De vez en cuando los medios de comunicación se hacen eco de algunas cosas que se refieren a los barcos y también a la mar. Es ese un dúo que nunca se puede separar. La mar está ahí, unida a nuestras costas como remate de anchas vías de comunicación que se afinan en nuestros puertos en los que se apoyan las líneas logísticas mundiales y otras de carácter específico, tanto para el comercio como para apoyo de las Fuerzas Navales y Aeronavales.
Mi viejo amigo marinero me ha dicho, en bastantes ocasiones, que se suele hablar poco de la mar y de los barcos que por ella van; y es lástima porque en la mar hay, en todo momento, ilusión y emoción.

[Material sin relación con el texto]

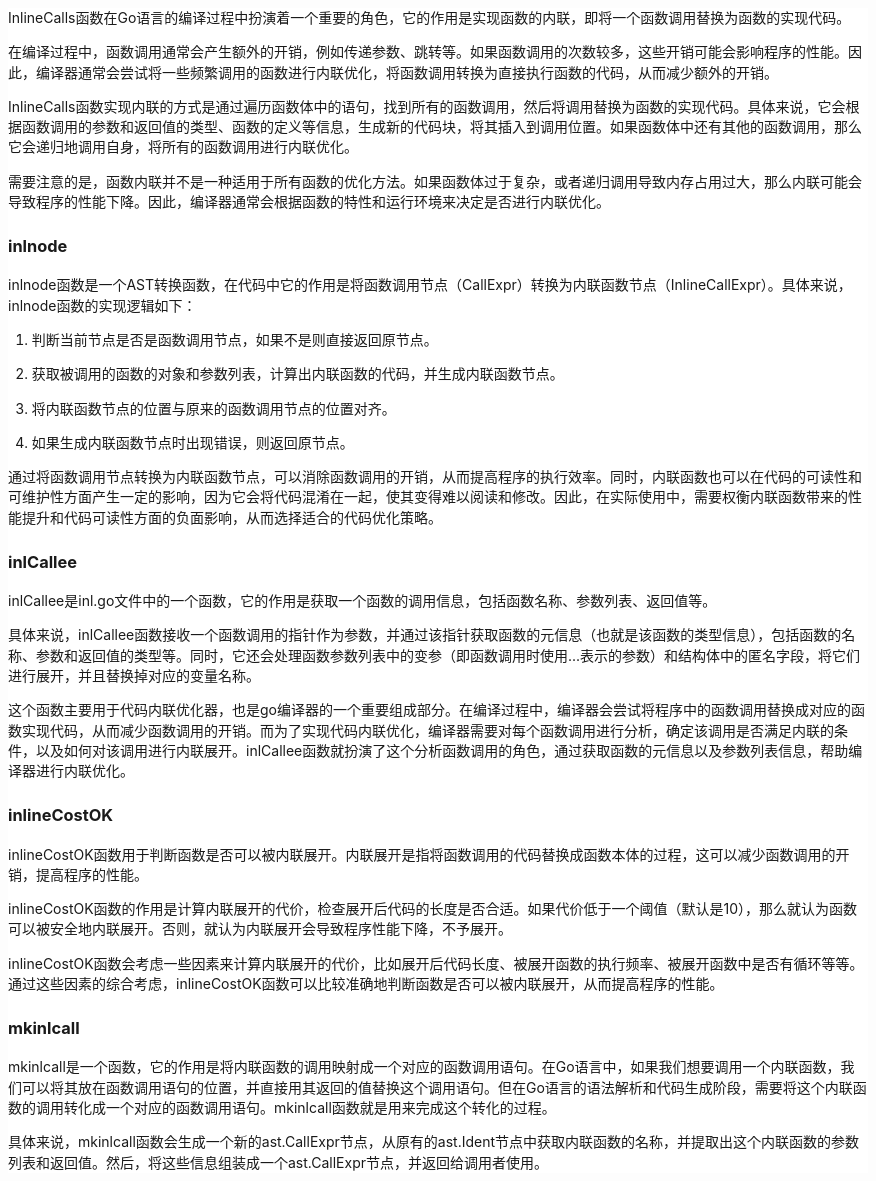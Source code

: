 InlineCalls函数在Go语言的编译过程中扮演着一个重要的角色，它的作用是实现函数的内联，即将一个函数调用替换为函数的实现代码。

在编译过程中，函数调用通常会产生额外的开销，例如传递参数、跳转等。如果函数调用的次数较多，这些开销可能会影响程序的性能。因此，编译器通常会尝试将一些频繁调用的函数进行内联优化，将函数调用转换为直接执行函数的代码，从而减少额外的开销。

InlineCalls函数实现内联的方式是通过遍历函数体中的语句，找到所有的函数调用，然后将调用替换为函数的实现代码。具体来说，它会根据函数调用的参数和返回值的类型、函数的定义等信息，生成新的代码块，将其插入到调用位置。如果函数体中还有其他的函数调用，那么它会递归地调用自身，将所有的函数调用进行内联优化。

需要注意的是，函数内联并不是一种适用于所有函数的优化方法。如果函数体过于复杂，或者递归调用导致内存占用过大，那么内联可能会导致程序的性能下降。因此，编译器通常会根据函数的特性和运行环境来决定是否进行内联优化。



### inlnode

inlnode函数是一个AST转换函数，在代码中它的作用是将函数调用节点（CallExpr）转换为内联函数节点（InlineCallExpr）。具体来说，inlnode函数的实现逻辑如下：

1. 判断当前节点是否是函数调用节点，如果不是则直接返回原节点。

2. 获取被调用的函数的对象和参数列表，计算出内联函数的代码，并生成内联函数节点。

3. 将内联函数节点的位置与原来的函数调用节点的位置对齐。

4. 如果生成内联函数节点时出现错误，则返回原节点。

通过将函数调用节点转换为内联函数节点，可以消除函数调用的开销，从而提高程序的执行效率。同时，内联函数也可以在代码的可读性和可维护性方面产生一定的影响，因为它会将代码混淆在一起，使其变得难以阅读和修改。因此，在实际使用中，需要权衡内联函数带来的性能提升和代码可读性方面的负面影响，从而选择适合的代码优化策略。



### inlCallee

inlCallee是inl.go文件中的一个函数，它的作用是获取一个函数的调用信息，包括函数名称、参数列表、返回值等。

具体来说，inlCallee函数接收一个函数调用的指针作为参数，并通过该指针获取函数的元信息（也就是该函数的类型信息），包括函数的名称、参数和返回值的类型等。同时，它还会处理函数参数列表中的变参（即函数调用时使用...表示的参数）和结构体中的匿名字段，将它们进行展开，并且替换掉对应的变量名称。

这个函数主要用于代码内联优化器，也是go编译器的一个重要组成部分。在编译过程中，编译器会尝试将程序中的函数调用替换成对应的函数实现代码，从而减少函数调用的开销。而为了实现代码内联优化，编译器需要对每个函数调用进行分析，确定该调用是否满足内联的条件，以及如何对该调用进行内联展开。inlCallee函数就扮演了这个分析函数调用的角色，通过获取函数的元信息以及参数列表信息，帮助编译器进行内联优化。



### inlineCostOK

inlineCostOK函数用于判断函数是否可以被内联展开。内联展开是指将函数调用的代码替换成函数本体的过程，这可以减少函数调用的开销，提高程序的性能。

inlineCostOK函数的作用是计算内联展开的代价，检查展开后代码的长度是否合适。如果代价低于一个阈值（默认是10），那么就认为函数可以被安全地内联展开。否则，就认为内联展开会导致程序性能下降，不予展开。

inlineCostOK函数会考虑一些因素来计算内联展开的代价，比如展开后代码长度、被展开函数的执行频率、被展开函数中是否有循环等等。通过这些因素的综合考虑，inlineCostOK函数可以比较准确地判断函数是否可以被内联展开，从而提高程序的性能。



### mkinlcall

mkinlcall是一个函数，它的作用是将内联函数的调用映射成一个对应的函数调用语句。在Go语言中，如果我们想要调用一个内联函数，我们可以将其放在函数调用语句的位置，并直接用其返回的值替换这个调用语句。但在Go语言的语法解析和代码生成阶段，需要将这个内联函数的调用转化成一个对应的函数调用语句。mkinlcall函数就是用来完成这个转化的过程。

具体来说，mkinlcall函数会生成一个新的ast.CallExpr节点，从原有的ast.Ident节点中获取内联函数的名称，并提取出这个内联函数的参数列表和返回值。然后，将这些信息组装成一个ast.CallExpr节点，并返回给调用者使用。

Eso dice él, que la conoce bien ya que a lo largo de su vida son innumerables los amaneceres en los que el sol y él se saludaron, cuando la luz todavía era sólo un apunte de claridad allá en el horizonte.
Soy un sentimental que ama la mar, me dice, como el buen hijo ama a su madre que lo llevó en su seno, lo alumbró y le enseñó a vivir. La mar se encargó también de enseñarme a vivir en su ambiente desde el primer día en que, cuando sólo era un muchacho, salí a navegar en un barco pequeño preparado para pescar. Supe que para pescar había que estar en la mar, viviendo en la mar de la forma que ella impone, porque es la dueña y señora de ese ambiente.
Y también los barcos han de cumplir con lo que la mar exige en unas u otras zonas. Cada día en la mar es como una amplia caja de sorpresas y hay que prepararse un día y otro, sin descanso, para poder actuar bien. Es triste ver a un barco amarrado al muelle durante días y días. Envejece a ojos vista y se anquilosa; es algo pesado y torpe que no tiene la elegancia y agilidad que posee cuando está en la mar. Sus sistemas están parados; sólo funciona un mínimo de ellos si es que no reciben asistencia desde instalaciones en tierra. La vida a bordo, en esas condiciones, no es la que corresponde a las exigencias de la mar y el barco se empobrece hasta perder aquello que en su día tuvo de poderío, de destreza en la respuesta a dar en cada una de las sorpresas de la mar.
Ante la noticia de que se hace necesario, por razones presupuestarias, restringir la salida a la mar de los buques de la Armada, mi amigo el marinero se ha llevado un disgusto tremendo. Los barcos deben estar en la mar para que, de verdad, sean buques capaces de desarrollar sus misiones en todo tiempo y lugar. Cada buque de la Armada ha de probar su eficacia por medio de ejercicios, tan reales como sea posible en el empleo de los sistemas de armas con los que cuente, que cada vez son más complejos y requieren maestría en su uso.
Todos a bordo necesitan ese adiestramiento, que es complejo por la variedad de circunstancias que pueden darse en la mar; en la ancha mar, que no es sólo la de ese trozo de playa que se divisa desde el Paseo Marítimo. La capacidad del barco se demuestra en la mar; si es de pesca pescando en los caladeros adecuados y si es un buque de la Armada en el empleo de sus sistemas de armas en el lugar que sea necesario, lo cual supone gastos de diverso tipo.
El rendimiento será tanto mayor cuanto más se atienda la labor de preparación adecuada en la mar; tanto de sistemas de a bordo como de las tripulaciones; ni unos ni otras se improvisan. Puede ocurrir lo que, hace años, vivió mi viejo amigo el marinero cuando se intentó que el barco alcanzara los treinta nudos de velocidad. Los tubos de las calderas empezaron a fallar y la velocidad a disminuir, en lugar de aumentar.
Fracasos de ese tipo aparecerán si los barcos no se mantienen en la mar, tanto como sea necesario para estar siempre al día en el funcionamiento de todos sus componentes y de sus dotaciones de personal.